Animation, Computer Animation, Computer Games and Digital Cinema would not be possible without the development of one significant invention: the mechanical means to represent motion. What follows is a brief discussion of the influence of that invention on contemporary forms of the moving image and culturally specific forms of representation and "realism".

--It is important to note that the development of mechanical means of representing motion were developed during the Industrial Revolution (roughly 1800s - 1940s), a time when urban city life was becoming increasingly mechanized and automated.
--Technological innovations during the industrial revolution radically changed our sense of time and space and brought about new experiences of motion, locomotion and the representation of both.
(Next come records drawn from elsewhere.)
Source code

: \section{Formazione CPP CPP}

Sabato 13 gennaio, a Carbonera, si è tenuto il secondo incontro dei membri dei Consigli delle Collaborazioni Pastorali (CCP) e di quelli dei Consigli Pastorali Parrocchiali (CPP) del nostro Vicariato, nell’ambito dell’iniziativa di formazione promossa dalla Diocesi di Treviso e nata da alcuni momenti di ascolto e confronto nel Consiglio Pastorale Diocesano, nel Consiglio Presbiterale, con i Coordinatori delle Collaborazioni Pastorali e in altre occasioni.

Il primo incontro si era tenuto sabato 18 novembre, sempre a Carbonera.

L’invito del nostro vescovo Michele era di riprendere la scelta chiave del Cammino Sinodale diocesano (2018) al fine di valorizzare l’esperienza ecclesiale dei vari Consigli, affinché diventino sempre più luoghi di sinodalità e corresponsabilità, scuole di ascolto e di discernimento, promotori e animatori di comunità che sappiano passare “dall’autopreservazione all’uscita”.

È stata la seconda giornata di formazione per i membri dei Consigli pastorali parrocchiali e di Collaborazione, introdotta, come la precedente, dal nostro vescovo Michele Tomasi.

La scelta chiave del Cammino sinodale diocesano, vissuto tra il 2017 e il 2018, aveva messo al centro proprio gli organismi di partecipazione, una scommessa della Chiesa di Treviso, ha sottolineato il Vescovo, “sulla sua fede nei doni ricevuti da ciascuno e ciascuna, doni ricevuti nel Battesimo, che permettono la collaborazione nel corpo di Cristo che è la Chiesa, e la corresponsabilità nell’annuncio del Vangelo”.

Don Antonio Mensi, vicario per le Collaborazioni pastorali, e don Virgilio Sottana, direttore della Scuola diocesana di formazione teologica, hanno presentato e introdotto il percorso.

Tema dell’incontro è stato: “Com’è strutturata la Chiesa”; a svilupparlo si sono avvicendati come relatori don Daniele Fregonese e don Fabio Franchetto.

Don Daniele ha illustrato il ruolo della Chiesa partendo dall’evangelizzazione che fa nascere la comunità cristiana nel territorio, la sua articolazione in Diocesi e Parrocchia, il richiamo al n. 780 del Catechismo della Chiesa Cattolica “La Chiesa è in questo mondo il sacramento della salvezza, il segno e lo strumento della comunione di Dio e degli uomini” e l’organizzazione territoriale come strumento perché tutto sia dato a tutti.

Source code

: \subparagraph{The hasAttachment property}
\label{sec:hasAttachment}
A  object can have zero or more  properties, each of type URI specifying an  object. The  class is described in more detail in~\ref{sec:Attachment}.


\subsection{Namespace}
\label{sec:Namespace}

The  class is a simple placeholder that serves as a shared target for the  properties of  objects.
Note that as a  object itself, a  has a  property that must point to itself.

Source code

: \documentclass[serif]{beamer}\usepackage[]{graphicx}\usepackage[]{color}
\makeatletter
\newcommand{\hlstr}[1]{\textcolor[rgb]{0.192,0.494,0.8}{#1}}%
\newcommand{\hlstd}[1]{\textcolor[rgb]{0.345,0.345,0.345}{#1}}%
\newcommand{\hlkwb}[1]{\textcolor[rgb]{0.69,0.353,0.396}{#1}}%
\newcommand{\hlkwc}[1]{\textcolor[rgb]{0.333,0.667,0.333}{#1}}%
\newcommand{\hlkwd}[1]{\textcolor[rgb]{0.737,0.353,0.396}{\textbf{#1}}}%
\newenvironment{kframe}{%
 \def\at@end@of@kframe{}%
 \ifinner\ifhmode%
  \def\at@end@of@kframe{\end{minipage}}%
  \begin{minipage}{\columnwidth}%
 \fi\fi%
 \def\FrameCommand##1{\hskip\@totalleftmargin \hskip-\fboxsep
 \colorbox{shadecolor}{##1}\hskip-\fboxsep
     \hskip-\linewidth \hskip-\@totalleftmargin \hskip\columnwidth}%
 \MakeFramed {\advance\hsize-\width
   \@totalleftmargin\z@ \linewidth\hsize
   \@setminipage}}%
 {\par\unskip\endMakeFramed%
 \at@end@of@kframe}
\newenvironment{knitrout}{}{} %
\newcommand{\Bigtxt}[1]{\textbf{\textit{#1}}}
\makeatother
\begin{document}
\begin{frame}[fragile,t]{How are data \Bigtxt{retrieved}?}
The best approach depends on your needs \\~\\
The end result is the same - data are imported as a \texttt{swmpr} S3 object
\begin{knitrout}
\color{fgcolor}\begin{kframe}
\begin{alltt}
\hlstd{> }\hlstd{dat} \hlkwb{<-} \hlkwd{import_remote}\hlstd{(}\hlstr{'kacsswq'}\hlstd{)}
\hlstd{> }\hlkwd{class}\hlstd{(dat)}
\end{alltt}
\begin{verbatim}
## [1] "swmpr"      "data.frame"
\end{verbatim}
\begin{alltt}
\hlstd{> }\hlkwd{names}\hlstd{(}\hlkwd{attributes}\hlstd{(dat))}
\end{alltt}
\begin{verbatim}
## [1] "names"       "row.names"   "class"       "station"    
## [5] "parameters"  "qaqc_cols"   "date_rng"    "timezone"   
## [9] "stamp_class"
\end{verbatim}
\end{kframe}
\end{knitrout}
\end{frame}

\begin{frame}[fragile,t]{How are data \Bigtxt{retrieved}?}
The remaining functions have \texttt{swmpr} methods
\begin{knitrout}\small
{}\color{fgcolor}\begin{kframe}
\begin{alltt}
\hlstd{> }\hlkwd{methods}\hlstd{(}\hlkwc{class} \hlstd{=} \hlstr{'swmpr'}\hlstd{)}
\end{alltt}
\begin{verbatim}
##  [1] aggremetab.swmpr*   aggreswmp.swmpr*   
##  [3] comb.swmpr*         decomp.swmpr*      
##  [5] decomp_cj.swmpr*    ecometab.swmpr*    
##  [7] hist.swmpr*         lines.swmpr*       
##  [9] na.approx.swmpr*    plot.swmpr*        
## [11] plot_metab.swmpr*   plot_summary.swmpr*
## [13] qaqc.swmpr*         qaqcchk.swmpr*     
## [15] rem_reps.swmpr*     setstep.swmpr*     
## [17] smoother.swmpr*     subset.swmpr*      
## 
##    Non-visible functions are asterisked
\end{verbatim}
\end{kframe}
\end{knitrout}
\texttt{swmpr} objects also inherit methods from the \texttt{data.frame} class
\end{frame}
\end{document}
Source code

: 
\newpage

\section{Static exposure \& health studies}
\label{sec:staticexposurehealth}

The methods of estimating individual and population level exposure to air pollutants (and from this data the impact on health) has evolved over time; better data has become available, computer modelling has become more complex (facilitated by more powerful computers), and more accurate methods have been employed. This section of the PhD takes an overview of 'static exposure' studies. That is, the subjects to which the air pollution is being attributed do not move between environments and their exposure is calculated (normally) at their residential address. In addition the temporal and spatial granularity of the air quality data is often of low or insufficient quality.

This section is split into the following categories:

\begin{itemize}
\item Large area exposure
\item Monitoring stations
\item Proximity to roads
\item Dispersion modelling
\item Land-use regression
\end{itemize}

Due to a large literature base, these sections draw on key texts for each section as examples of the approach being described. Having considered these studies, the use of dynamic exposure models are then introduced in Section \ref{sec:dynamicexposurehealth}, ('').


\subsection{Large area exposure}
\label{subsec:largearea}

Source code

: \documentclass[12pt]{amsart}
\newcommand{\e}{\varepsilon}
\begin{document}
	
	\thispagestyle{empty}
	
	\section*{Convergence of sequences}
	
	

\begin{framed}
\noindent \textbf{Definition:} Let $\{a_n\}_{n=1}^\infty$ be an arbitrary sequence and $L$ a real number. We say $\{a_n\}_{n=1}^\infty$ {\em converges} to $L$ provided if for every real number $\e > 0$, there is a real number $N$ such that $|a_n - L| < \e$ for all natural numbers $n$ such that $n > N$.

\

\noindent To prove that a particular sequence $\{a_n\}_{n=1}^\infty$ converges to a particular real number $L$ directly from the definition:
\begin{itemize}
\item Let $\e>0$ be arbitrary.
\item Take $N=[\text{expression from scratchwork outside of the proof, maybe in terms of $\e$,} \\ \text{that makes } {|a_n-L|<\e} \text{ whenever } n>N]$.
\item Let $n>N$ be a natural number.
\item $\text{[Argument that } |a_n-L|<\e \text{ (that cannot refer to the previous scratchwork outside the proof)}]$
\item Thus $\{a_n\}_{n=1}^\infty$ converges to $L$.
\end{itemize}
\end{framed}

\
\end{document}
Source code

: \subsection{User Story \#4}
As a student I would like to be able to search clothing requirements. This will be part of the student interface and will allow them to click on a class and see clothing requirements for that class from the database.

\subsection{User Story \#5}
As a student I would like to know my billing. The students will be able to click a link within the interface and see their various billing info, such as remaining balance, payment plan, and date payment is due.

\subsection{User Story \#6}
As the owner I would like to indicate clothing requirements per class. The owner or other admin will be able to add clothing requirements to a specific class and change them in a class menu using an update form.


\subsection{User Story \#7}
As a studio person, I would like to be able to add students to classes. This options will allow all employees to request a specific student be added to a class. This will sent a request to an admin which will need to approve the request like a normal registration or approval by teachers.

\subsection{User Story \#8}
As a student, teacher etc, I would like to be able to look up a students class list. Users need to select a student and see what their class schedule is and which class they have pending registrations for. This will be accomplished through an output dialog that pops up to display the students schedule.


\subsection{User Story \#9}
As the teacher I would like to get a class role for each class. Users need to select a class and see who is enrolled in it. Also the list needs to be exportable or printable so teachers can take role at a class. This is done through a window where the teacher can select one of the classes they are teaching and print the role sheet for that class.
--1876 the telephone was invented, the wireless telegraph, bicycle
--1877 Thomas Edison’s phonograph
--1880 the light bulb is invented
--Ford automobile was invented
--1884 the steam turbine
--1888 Kodak box camera invented
--1889 Eiffel Tower erected for the Paris World’s Fair
--1889 x-ray machine invented
--1892 diesel engine
--1895 movie camera
--1903 first powered flight by the Wright Brothers
--1905 Einstein’s theory of relativity
--1909 first flight over the English Channel

New forms of Perspective, Realism, Aesthetic Distance and Socialized Vision
The invention of mechanical means to represent motion, time and speed
Examples:
--The mechanical devices invented to represent motion during the Industrial Revolution were numerous and radically changed the formerly static means of representing perspective, 3-D space, on a 2-D surface into an a time-based and, if you will, animated perspective.
--The radical change was this: with drawings and paintings of 3D space it is assumed that the point of view of the artist and viewer, while he or she is painting/viewing the scene, is unchanging and that reality is unchanging, that the world freezes for all eternity into this one view.
With the onslaught of the modern mechanized world filled with experiences of simultaneity, speed and dynamism, this static representation of 3D space on a 2D surface was no longer a sufficient means to represent contemporary urban culture and life.
--Einstein's theory of relativity demolished the old static perspective worldview.
--The flood of inventions to mechanically represent motion and perspective took over the business of painting and drawing representations of modern urban life,

--More recent perspective-generating machine include the camera, the movie camera, digital video cameras and now the immersive perspectival machines of computer generated virtual reality environments.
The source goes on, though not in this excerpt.